His comments come as the Liberal cabinet gathers for its first regularly scheduled meeting of the fall sitting of Parliament, which began Monday.

Trudeau’s Liberals were hopeful they could retain the Montreal riding of LaSalle—Émard—Verdun, but those hopes were dashed after the Bloc Québécois won it in an extremely tight three-way race with the NDP.

Louis-Philippe Sauvé, an administrator at the Institute for Research in Contemporary Economics, beat Liberal candidate Laura Palestini by less than 250 votes. The NDP finished about 600 votes back of the winner.

It is the second time in three months that Trudeau’s party lost a stronghold in a byelection. In June, the Conservatives defeated the Liberals narrowly in Toronto-St. Paul’s.

The Liberals won every seat in Toronto and almost every seat on the Island of Montreal in the last election, and losing a seat in both places has laid bare just how low the party has fallen in the polls.

“Obviously, it would have been nicer to be able to win and hold (the Montreal riding), but there’s more work to do and we’re going to stay focused on doing it,” Trudeau told reporters ahead of this morning’s cabinet meeting.

When asked what went wrong for his party, Trudeau responded “I think there’s all sorts of reflections to take on that.”

In French, he would not say if this result puts his leadership in question, instead saying his team has lots of work to do.

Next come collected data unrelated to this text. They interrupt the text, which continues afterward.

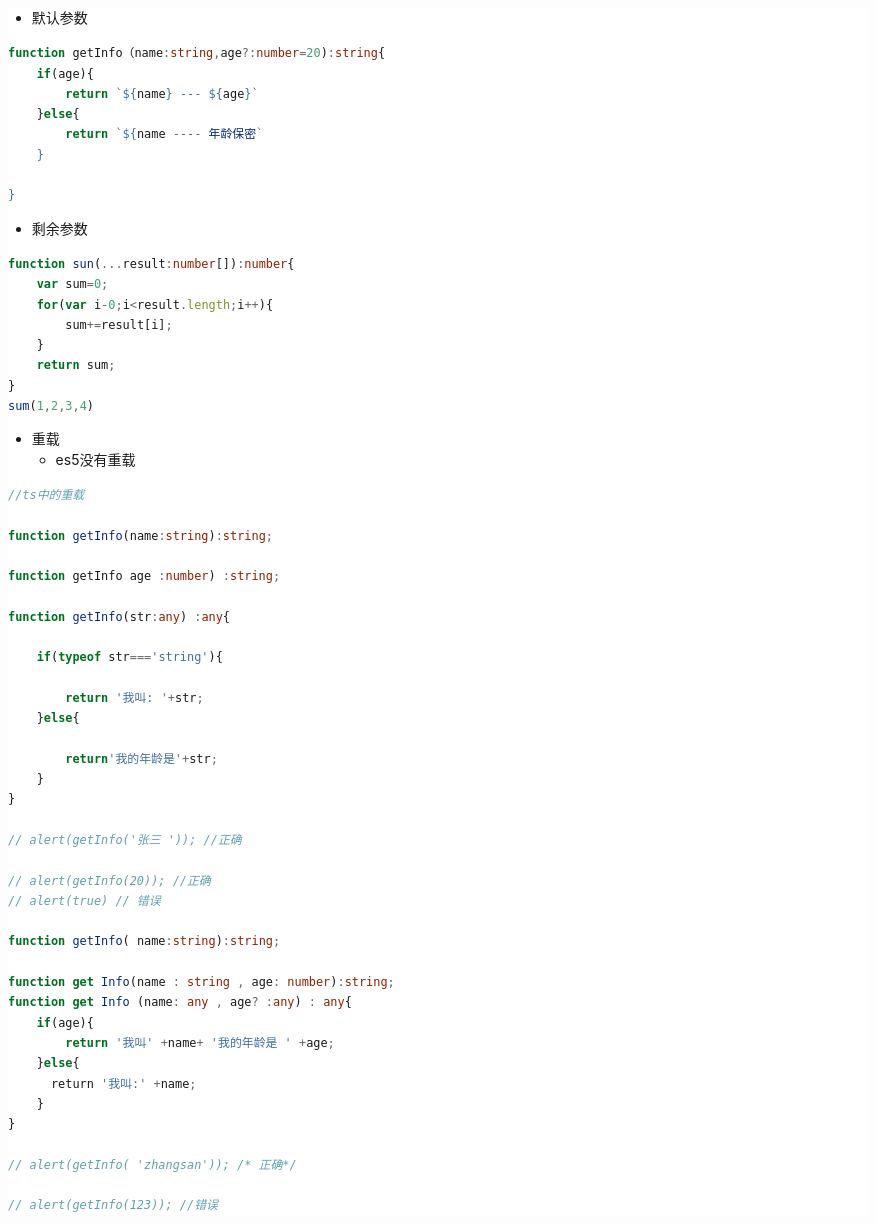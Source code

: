 - 默认参数

```ts
function getInfo（name:string,age?:number=20):string{
    if(age){
        return `${name} --- ${age}`
    }else{
        return `${name ---- 年龄保密`
    }

}
```


- 剩余参数

```ts
function sun(...result:number[]):number{
    var sum=0;
    for(var i-0;i<result.length;i++){
        sum+=result[i];
    }
    return sum;
}
sum(1,2,3,4)
```

- 重载
  - es5没有重载

```ts
//ts中的重载

function getInfo(name:string):string;

function getInfo age :number) :string;

function getInfo(str:any) :any{

    if(typeof str==='string'){

        return '我叫: '+str;
    }else{

        return'我的年龄是'+str;
    }
}

// alert(getInfo('张三 ')); //正确

// alert(getInfo(20)); //正确
// alert(true) // 错误

function getInfo( name:string):string;

function get Info(name : string , age: number):string;
function get Info (name: any , age? :any) : any{
    if(age){
        return '我叫' +name+ '我的年龄是 ' +age;
    }else{
      rеturn '我叫:' +nаmе;
    }
}

// alert(getInfo( 'zhangsan')); /* 正确*/

// alert(getInfo(123)); //错误
```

Bloc leader Yves-François Blanchet will hold a press conference this morning, but has already said the results are significant for his party.

“The victory is historic and all of Quebec will speak with a stronger voice in Ottawa,” Blanchet wrote on X, shortly after the winner was declared.

NDP Leader Jagmeet Singh and his party had hoped to ride to a win in Montreal on the popularity of their candidate, city councillor Craig Sauvé, and use it to further their goal of replacing the Liberals as the chief alternative to the Conservatives.

The NDP did hold on to a seat in Winnipeg in a tight race with the Conservatives, but the results in Elmwood-Transcona Monday were far tighter than in the last several elections. NDP candidate Leila Dance defeated Conservative Colin Reynolds by about 1,200 votes.

Singh called it a “big victory.”

“Our movement is growing — and we’re going to keep working for Canadians and building that movement to stop Conservative cuts before they start,” he said on social media.

“Big corporations have had their governments. It’s the people’s time.”

New Democrats recently pulled out of their political pact with the government in a bid to distance themselves from the Liberals, making the prospects of a snap election far more likely.

Trudeau attempted to calm his caucus at their fall retreat in Nanaimo, B.C, last week, and brought former Bank of Canada governor Mark Carney on as an economic adviser in a bid to shore up some credibility with voters.

The latest byelection loss will put more pressure on him as leader, with many polls suggesting voter anger is more directed at Trudeau himself than at Liberal policies.